Sometimes images can say more than words :
the Tournai archives in 1939
the Tournai archives after may 16 1940
The month of may 1940 was very warm and on may 16, a lot of inhabitants of Tournai were trying to find some cooling off at their doorstep, the children were playing in the streets.
Around 3 p.m. the alarm of the sirenes started.
In the distance one could hear the sinister buzz of the twin-engined bombers of the German Luftwaffe : in formation, in groups of three, the Dormiers 17 were approaching.
It rained bombs on Tournai.
Here and there the first fires started.
After the sirenes had called the end of the air-raid alarm, a major part of the population fled.
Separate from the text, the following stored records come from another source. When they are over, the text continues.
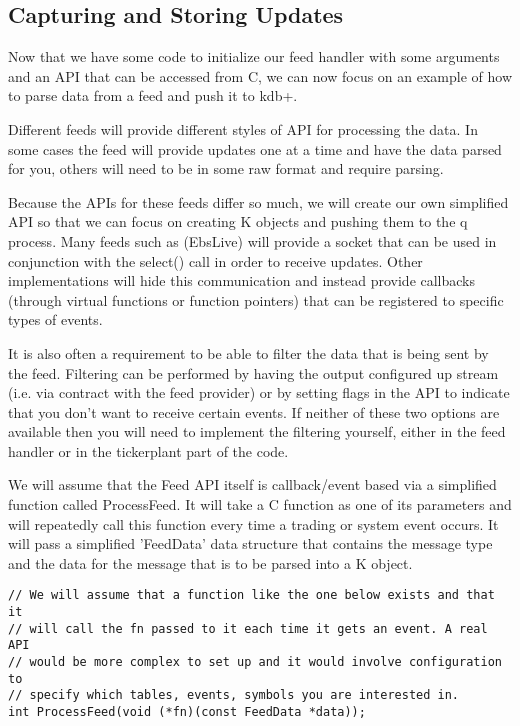 \subsection{Capturing and Storing Updates}

Now that we have some code to initialize our feed handler with some arguments and an API that can be accessed
from C, we can now focus on an example of how to parse data from a feed and push it to kdb+.

Different feeds will provide different styles of API for processing the data. In some cases the feed will
provide updates one at a time and have the data parsed for you, others will need to be in some raw format and
require parsing.

Because the APIs for these feeds differ so much, we will create our own simplified API so that we can focus on
creating K objects and pushing them to the q process. Many feeds such as (EbsLive) will provide a socket that
can be used in conjunction with the select() call in order to receive updates. Other implementations will hide
this communication and instead provide callbacks (through virtual functions or function pointers) that can be
registered to specific types of events.

It is also often a requirement to be able to filter the data that is being sent by the feed. Filtering can be
performed by having the output configured up stream (i.e. via contract with the feed provider) or by setting
flags in the API to indicate that you don't want to receive certain events. If neither of these two options
are available then you will need to implement the filtering yourself, either in the feed handler or in the
tickerplant part of the code.

We will assume that the Feed API itself is callback/event based via a simplified function called ProcessFeed.
It will take a C function as one of its parameters and will repeatedly call this function every time a trading
or system event occurs. It will pass a simplified 'FeedData' data structure that contains the message type and
the data for the message that is to be parsed into a K object.

\begin{lstlisting}
// We will assume that a function like the one below exists and that it
// will call the fn passed to it each time it gets an event. A real API
// would be more complex to set up and it would involve configuration to
// specify which tables, events, symbols you are interested in.
int ProcessFeed(void (*fn)(const FeedData *data));
\end{lstlisting}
They gathered their most important possessions and left the city in colonne, thus obstructing the manoeuvres of the English allied forces.
By lack of means and manpower the firemen did not succeed in putting out the many fires before night fall.
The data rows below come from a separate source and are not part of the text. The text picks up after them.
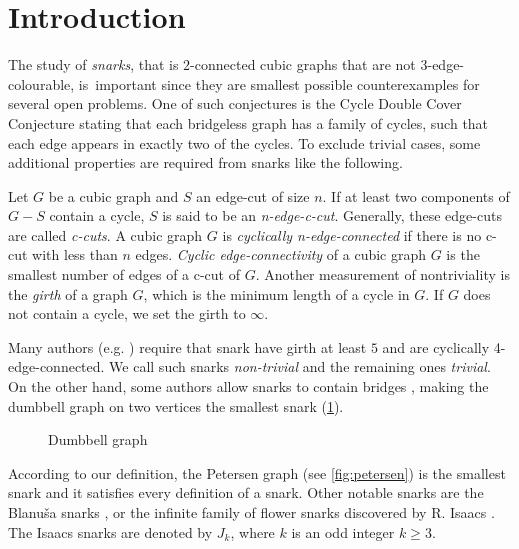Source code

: \section{Introduction}


The study of \textit{snarks}, that is $2$-connected cubic graphs that are not 3-edge-colourable, is~important since they are smallest possible counterexamples for several open problems.
One of such conjectures is the Cycle Double Cover Conjecture stating that each bridgeless graph has a family of cycles, such that each edge appears in exactly two of the cycles.
To exclude trivial cases, some additional properties are required from snarks like the following.

Let $G$ be a cubic graph and $S$ an edge-cut of size $n$. If at least two components of $G - S$ contain a cycle, $S$ is said to be an \textit{n-edge-c-cut}. Generally, these edge-cuts are called \textit{c-cuts}. 
A cubic graph $G$ is \textit{cyclically n-edge-connected} if there is no c-cut with less than $n$ edges. \textit{Cyclic edge-connectivity} of a cubic graph $G$ is the smallest number of edges of a c-cut of $G$.
Another measurement of nontriviality is the \textit{girth} of a graph $G$, which is the minimum length of a cycle in $G$. If $G$ does not contain a cycle, we set the girth to $\infty$.

Many authors (e.g. \cite{Preissmann1983, Nedela1996}) require that snark have girth at least $5$ and are cyclically 4-edge-connected. We call such snarks \emph{non-trivial} and the remaining ones \emph{trivial}. On the other hand, some authors allow snarks to contain bridges \cite{IrreducibleSnarksSkoviera}, making the dumbbell graph on two vertices the smallest snark (\cref{fig:dumbbell}).

\begin{figure}
	\centering
	
	\caption{Dumbbell graph}
	\label{fig:dumbbell}
\end{figure}

According to our definition, the Petersen graph (see \cref{fig:petersen}) is the smallest snark and it satisfies every definition of a snark. Other notable snarks are the Blanuša snarks \cite{TODO}, or the infinite family of flower snarks discovered by R. Isaacs \cite{Isaacs1975}. The Isaacs snarks are denoted by $J_k$, where $k$ is an odd integer $k\geq 3$.

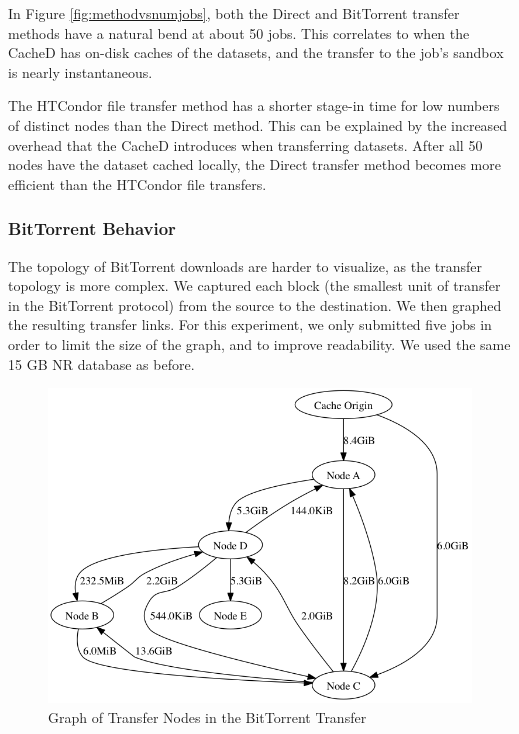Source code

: In Figure \ref{fig:methodvsnumjobs}, both the Direct and BitTorrent transfer methods have a natural bend at about 50 jobs.  This correlates to when the CacheD has on-disk caches of the datasets, and the transfer to the job's sandbox is nearly instantaneous.  

The HTCondor file transfer method has a shorter stage-in time for low numbers of distinct nodes than the Direct method.  This can be explained by the increased overhead that the CacheD introduces when transferring datasets.  After all 50 nodes have the dataset cached locally, the Direct transfer method becomes more efficient than the HTCondor file transfers.

\subsubsection{BitTorrent Behavior}

The topology of BitTorrent downloads are harder to visualize, as the transfer topology is more complex. We captured each block (the smallest unit of transfer in the BitTorrent protocol) from the source to the destination.  We then graphed the resulting transfer links.  For this experiment, we only submitted five jobs in order to limit the size of the graph, and to improve readability.  We used the same 15 GB NR database as before.

\begin{figure}[h!t]
	
\centering
\includegraphics[width=\textwidth]{images/verbose_group_mod.png}
\caption{Graph of Transfer Nodes in the BitTorrent Transfer}
\label{fig:bittorrenttransfernodes}
	
\end{figure}

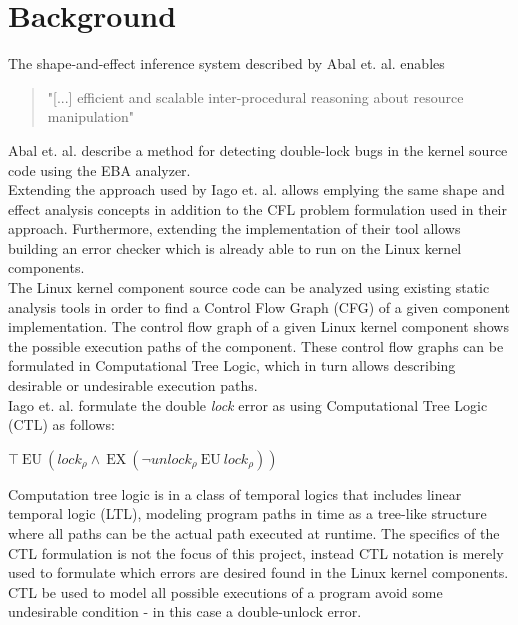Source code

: \section{Background}

The shape-and-effect inference system described by Abal et. al. \cite{Abal2017EffectiveBF} enables \begin{quote}
    "[...] efficient and scalable inter-procedural reasoning about resource manipulation"
\end{quote}
 
\noindent Abal et. al. describe a method for detecting double-lock bugs in the kernel source code using the EBA analyzer. \\

\noindent Extending the approach used by Iago et. al. allows emplying the same shape and effect analysis concepts in addition to the CFL problem formulation used in their approach. Furthermore, extending the implementation of their tool allows building an error checker which is already able to run on the Linux kernel components. \\

\noindent The Linux kernel component source code can be analyzed using existing static analysis tools in order to find a Control Flow Graph (CFG) of a given component implementation. The control flow graph of a given Linux kernel component shows the possible execution paths of the component. These control flow graphs can be formulated in Computational Tree Logic, which in turn allows describing desirable or undesirable execution paths.  \\

\noindent Iago et. al. formulate the double \textit{lock} error as using Computational Tree Logic (CTL) as follows: 

\begin{center}
    $\top\:\mathrm{EU}\:\left({l o c k}_{\rho} \wedge\:\mathrm{EX}\:\left(\neg {u n l o c k}_{\rho}\:\mathrm{EU}\:{l o c k}_{\rho}\right)\right)$
\end{center}

\noindent Computation tree logic is in a class of temporal logics that includes linear temporal logic (LTL), modeling program paths in time as a tree-like structure where all paths can be the actual path executed at runtime. The specifics of the CTL formulation is not the focus of this project, instead CTL notation is merely used to formulate which errors are desired found in the Linux kernel components. CTL be used to model all possible executions of a program avoid some undesirable condition - in this case a double-unlock error. \\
Minutes after dusk the first German bomber flew over the city, and the bombing would continue untill the break of day.
On may 17 around 9 a.m. the enemy plains reappeared above Tournai and the city was bombed again for several hours.
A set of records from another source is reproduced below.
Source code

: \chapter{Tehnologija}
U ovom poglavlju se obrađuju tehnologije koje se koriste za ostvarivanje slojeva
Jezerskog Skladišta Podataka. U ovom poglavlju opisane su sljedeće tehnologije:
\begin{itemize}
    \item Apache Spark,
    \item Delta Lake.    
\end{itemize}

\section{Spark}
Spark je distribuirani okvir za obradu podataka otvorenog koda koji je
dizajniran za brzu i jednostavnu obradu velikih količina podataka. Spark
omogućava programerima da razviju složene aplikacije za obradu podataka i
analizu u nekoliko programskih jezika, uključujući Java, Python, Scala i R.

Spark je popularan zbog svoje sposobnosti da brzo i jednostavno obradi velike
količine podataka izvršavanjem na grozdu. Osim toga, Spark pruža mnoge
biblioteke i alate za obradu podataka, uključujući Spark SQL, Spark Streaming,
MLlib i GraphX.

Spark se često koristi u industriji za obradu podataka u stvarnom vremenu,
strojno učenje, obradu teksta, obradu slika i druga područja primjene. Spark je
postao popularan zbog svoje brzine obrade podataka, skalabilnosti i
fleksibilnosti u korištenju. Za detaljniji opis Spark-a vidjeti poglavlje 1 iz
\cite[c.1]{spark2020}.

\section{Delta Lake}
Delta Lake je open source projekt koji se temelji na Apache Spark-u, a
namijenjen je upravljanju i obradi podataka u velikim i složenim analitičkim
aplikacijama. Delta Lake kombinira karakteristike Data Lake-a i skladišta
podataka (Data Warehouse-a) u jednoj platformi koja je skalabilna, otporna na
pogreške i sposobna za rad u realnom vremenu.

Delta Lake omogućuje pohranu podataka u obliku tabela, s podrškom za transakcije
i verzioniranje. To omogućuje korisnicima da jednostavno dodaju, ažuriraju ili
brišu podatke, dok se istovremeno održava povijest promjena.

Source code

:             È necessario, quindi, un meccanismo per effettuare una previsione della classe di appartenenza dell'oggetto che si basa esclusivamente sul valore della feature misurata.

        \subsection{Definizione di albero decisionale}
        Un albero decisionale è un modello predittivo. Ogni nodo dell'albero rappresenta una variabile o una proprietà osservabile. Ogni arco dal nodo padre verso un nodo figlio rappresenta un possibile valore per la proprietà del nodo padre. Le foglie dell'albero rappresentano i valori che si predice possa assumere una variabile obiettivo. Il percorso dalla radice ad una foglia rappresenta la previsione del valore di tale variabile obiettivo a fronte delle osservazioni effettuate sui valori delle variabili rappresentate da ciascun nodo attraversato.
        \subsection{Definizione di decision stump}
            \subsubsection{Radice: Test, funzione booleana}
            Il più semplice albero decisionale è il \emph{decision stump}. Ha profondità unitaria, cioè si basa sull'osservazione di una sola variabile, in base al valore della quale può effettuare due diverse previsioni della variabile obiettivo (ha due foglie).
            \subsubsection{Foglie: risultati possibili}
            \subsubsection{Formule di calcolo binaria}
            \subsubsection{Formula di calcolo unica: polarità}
On saturday the 18th of may it became clear to which catastrophical situation the city of Tournai was brought to : the complete city centre was a ruine.
Here and there courageous men were trying to fight the many fires, but almoast the entire inner city was burning.
Finally, English firemen were able to stop the cityfire by creating hacked paths by exploding certain blocks of houses.
A press clipping from a German newspaper from may or june 1940 shows us the German point of view on the facts.
From a military point of view it must have been important -given the presence of English troops in Tournai- to prevent these to form an allied stronghold along the river Schelde.
Whether it therfore was necessary to destroy this city almoast completely is ofcourse an other question.